At Emory, the conversation has been started, and although we don’t yet have a formalized plan, we have high-functioning teams coming together to discuss simulation training and to develop a standard lexicon. What we’re finding is that when someone calls me, the only reason that I know that a mom is in distress is because of the pressured voice of the person on the other end of the phone. Someone calls me with that and it’s like a trauma code. I don’t ask questions; I just start heading to the trauma room. Whereas if someone calls and says, “I have someone with a submassive PE, a code stroke, a non–ST-segment elevation myocardial infarction,” an entire team can mobilize. Everyone understands that one language, and we need the same for PPH. Although some hospitals already have massive transfusion protocols or bleeding teams, interventional radiologists—the very specialty that could minimally invasively stop the bleeding—are not often included.

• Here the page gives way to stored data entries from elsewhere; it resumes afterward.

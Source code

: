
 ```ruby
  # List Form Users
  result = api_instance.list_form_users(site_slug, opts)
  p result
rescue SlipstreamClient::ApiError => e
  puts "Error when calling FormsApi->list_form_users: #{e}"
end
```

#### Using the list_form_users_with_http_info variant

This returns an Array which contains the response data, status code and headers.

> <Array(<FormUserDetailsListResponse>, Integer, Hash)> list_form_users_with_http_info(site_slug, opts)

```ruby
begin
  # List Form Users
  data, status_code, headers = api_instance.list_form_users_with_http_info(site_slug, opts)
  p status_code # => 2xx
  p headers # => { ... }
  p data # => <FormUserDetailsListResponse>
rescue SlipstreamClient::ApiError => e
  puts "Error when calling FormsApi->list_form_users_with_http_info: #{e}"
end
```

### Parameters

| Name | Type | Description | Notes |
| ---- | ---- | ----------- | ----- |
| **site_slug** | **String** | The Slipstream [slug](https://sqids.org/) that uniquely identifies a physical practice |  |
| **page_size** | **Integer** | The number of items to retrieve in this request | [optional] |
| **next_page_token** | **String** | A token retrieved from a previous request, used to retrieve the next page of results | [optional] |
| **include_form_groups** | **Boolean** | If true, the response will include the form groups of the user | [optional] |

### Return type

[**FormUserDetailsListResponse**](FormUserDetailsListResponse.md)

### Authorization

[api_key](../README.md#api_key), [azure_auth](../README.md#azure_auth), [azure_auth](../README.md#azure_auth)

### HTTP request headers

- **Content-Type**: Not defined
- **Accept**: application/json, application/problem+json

Drs. Zuleta and Makris, what are your institutions’ protocols for PPH? What would your ideal care plan for new mothers at risk of PPH look like?

Dr. Makris: All maternal units should have 24/7 access to IR, whether that’s within your hospital or through collaboration with another hospital within your network. However, high-risk pregnancies should only take place in tertiary centers where IR support is available without delays. I think it should be unacceptable to not have these arrangements in place when you are dealing with placenta accreta patients; this patient group should be carefully discussed in the appropriate multidisciplinary team setting to ensure the appropriate steps are taken so that all clinical teams are well informed and engaged, including IR. In my hospital, we have a very close collaboration with our OB/GYNs, and all high-risk pregnancy cases are carefully discussed in advance to ensure we have the available resources and time. For PPH that occurs in a non–high-risk pregnancy, the local protocol is first to try to manage the condition with conservative measures after the patient has stabilized (uterine massage, tranexamic acid, transfusion). If this fails, IR will be involved, and a hysterectomy is only considered as a last resort if everything else has failed.

Dr. Zuleta: For now, my institution’s protocol is the following: first line, pharmacologic therapy; second line, insertion of a uterine balloon; third line, hysterectomy or IR. An ideal plan would include prompt recognition and diagnosis and the aforementioned management algorithm, in which IR plays a major focus as a potential treatment for primary PPH because of its prompt hemostasis, minimal invasiveness, and potential fertility preservation. The timing of the decision to shift to a more intensive, invasive, and aggressive treatment should be appropriate and not subject to delay. The multidisciplinary OB/GYN team should summon IR as soon as abnormal bleeding is observed, because IR is useful and important.

Dr. Makris, in a recent TEDx talk as well as in published papers, you’ve detailed your work in reducing maternal mortality and morbidity rates related to PPH in Uganda and other East Africa countries by establishing an IR training curriculum. What have been the biggest highlights and challenges from your work in these programs? How can societies and other physicians help with this outreach program?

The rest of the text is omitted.